### Problem description
Check every line in the listing below for "functional". Copy the ones where it occurs.

### Exercise data
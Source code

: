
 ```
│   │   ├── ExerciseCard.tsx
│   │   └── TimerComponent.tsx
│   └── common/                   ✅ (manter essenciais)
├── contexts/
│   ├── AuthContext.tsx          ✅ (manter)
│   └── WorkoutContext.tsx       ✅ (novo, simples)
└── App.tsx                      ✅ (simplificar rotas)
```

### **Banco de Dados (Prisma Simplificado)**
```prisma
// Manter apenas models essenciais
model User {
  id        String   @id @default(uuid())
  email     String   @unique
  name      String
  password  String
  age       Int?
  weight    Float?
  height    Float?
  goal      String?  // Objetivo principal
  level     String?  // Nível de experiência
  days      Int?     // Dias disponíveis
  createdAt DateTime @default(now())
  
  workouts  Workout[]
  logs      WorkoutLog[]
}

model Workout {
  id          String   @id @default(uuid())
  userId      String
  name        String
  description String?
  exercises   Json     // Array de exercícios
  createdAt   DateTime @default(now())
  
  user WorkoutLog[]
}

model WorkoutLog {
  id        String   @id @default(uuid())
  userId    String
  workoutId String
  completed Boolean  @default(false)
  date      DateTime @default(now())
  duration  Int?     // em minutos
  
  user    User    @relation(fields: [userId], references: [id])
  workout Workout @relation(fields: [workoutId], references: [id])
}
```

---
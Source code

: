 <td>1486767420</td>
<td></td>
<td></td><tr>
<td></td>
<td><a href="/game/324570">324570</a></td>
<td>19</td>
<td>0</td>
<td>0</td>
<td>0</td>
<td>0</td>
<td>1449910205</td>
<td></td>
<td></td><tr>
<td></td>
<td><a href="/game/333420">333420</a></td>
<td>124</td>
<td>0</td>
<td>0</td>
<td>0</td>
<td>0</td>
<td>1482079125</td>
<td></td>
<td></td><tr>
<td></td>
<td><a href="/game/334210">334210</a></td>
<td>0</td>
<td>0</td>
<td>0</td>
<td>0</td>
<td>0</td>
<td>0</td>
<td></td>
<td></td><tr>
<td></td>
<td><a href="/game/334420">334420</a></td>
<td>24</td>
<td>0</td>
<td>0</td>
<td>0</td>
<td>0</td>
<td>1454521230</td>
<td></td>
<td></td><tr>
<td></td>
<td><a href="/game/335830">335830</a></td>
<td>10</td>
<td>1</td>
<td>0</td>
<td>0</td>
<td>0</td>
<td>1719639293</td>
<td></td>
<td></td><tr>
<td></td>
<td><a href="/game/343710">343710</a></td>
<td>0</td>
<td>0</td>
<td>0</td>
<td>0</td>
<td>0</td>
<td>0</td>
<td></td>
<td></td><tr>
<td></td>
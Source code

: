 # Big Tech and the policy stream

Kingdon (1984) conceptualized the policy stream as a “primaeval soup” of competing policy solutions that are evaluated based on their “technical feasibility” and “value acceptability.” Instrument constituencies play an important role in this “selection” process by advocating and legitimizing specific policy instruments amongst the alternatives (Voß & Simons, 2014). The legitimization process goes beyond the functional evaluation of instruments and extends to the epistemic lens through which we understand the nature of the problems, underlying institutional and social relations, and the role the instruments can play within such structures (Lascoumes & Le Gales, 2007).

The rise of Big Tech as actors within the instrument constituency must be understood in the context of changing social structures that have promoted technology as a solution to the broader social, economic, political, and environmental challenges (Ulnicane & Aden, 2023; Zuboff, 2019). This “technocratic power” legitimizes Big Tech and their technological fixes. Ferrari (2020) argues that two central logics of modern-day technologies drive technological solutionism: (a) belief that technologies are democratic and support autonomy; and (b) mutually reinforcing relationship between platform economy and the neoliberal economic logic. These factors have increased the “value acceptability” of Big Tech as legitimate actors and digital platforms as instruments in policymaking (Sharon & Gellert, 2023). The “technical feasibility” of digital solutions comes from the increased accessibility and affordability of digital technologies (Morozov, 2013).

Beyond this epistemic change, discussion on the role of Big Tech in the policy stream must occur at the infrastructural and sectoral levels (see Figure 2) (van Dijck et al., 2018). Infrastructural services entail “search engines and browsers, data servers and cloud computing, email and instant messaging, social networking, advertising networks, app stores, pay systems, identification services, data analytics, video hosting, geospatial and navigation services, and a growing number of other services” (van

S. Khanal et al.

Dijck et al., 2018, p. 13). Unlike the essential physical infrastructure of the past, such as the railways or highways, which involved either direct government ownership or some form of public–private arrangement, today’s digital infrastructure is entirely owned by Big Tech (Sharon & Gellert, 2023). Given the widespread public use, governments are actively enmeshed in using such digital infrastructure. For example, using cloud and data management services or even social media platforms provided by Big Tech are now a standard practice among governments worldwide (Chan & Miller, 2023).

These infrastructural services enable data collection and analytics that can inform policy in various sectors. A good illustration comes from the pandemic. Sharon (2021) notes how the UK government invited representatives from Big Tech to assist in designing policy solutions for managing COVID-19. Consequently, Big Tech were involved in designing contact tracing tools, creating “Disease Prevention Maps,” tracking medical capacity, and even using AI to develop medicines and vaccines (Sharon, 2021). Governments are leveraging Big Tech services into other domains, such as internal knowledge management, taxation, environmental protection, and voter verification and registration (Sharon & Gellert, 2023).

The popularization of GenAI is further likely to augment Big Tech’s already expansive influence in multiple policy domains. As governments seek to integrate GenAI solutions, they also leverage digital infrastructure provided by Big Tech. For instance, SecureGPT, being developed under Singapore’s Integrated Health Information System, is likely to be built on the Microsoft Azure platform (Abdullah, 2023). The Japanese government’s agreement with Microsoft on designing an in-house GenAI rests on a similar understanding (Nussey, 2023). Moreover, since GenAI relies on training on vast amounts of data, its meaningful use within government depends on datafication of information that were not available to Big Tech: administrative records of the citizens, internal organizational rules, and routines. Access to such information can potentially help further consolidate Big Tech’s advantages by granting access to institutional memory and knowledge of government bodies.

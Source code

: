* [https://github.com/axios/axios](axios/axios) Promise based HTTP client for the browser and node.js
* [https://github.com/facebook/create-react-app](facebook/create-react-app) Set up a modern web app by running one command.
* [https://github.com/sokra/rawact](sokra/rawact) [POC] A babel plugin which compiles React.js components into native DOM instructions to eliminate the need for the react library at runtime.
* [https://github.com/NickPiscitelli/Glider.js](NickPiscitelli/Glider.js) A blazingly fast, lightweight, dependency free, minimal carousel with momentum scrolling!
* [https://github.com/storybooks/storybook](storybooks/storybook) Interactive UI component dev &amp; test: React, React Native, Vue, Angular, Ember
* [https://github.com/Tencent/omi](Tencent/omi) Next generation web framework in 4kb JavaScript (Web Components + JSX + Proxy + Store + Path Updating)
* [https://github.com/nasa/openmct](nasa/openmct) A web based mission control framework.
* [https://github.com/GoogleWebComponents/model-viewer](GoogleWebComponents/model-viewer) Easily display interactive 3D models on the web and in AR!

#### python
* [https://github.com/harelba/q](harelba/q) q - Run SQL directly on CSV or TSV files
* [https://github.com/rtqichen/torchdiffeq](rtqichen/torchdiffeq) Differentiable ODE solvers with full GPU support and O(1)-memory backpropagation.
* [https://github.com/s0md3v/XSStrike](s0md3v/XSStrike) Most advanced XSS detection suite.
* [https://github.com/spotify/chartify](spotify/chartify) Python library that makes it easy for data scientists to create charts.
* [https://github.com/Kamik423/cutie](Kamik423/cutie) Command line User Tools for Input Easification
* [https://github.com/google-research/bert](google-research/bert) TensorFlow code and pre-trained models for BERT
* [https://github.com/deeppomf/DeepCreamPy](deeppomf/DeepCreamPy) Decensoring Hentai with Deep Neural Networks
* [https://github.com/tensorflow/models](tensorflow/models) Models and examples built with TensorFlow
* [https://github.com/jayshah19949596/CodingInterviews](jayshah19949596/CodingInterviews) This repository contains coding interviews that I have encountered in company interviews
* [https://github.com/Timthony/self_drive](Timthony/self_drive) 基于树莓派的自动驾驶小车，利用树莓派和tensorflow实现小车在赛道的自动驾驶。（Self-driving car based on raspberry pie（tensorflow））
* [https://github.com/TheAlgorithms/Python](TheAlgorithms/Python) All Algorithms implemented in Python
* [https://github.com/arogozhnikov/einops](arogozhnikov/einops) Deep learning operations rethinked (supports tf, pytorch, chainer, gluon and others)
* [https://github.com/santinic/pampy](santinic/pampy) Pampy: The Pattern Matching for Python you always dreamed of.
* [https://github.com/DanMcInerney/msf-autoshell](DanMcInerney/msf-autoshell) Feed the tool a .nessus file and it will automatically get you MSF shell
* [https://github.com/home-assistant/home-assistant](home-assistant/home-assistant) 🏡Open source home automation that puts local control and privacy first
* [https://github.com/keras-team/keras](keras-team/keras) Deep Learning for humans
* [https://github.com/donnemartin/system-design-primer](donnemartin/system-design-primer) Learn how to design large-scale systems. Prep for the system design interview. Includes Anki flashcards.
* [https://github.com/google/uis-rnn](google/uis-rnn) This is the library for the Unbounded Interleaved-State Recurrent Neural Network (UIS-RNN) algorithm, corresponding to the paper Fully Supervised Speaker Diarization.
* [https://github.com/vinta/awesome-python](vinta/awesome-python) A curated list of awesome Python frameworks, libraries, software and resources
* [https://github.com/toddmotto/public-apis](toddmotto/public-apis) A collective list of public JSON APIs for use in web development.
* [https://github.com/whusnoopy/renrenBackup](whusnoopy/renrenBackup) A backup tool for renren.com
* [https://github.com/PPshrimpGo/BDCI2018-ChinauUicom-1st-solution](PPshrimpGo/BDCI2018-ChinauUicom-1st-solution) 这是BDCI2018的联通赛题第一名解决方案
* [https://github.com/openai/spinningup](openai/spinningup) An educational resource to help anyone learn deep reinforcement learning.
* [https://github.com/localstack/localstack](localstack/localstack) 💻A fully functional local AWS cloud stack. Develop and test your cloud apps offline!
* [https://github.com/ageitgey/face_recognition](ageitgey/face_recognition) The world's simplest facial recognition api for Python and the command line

### Expected answer
Kingdon (1984) conceptualized the policy stream as a “primaeval soup” of competing policy solutions that are evaluated based on their “technical feasibility” and “value acceptability.” Instrument constituencies play an important role in this “selection” process by advocating and legitimizing specific policy instruments amongst the alternatives (Voß & Simons, 2014). The legitimization process goes beyond the functional evaluation of instruments and extends to the epistemic lens through which we understand the nature of the problems, underlying institutional and social relations, and the role the instruments can play within such structures (Lascoumes & Le Gales, 2007).
* [https://github.com/localstack/localstack](localstack/localstack) 💻A fully functional local AWS cloud stack. Develop and test your cloud apps offline!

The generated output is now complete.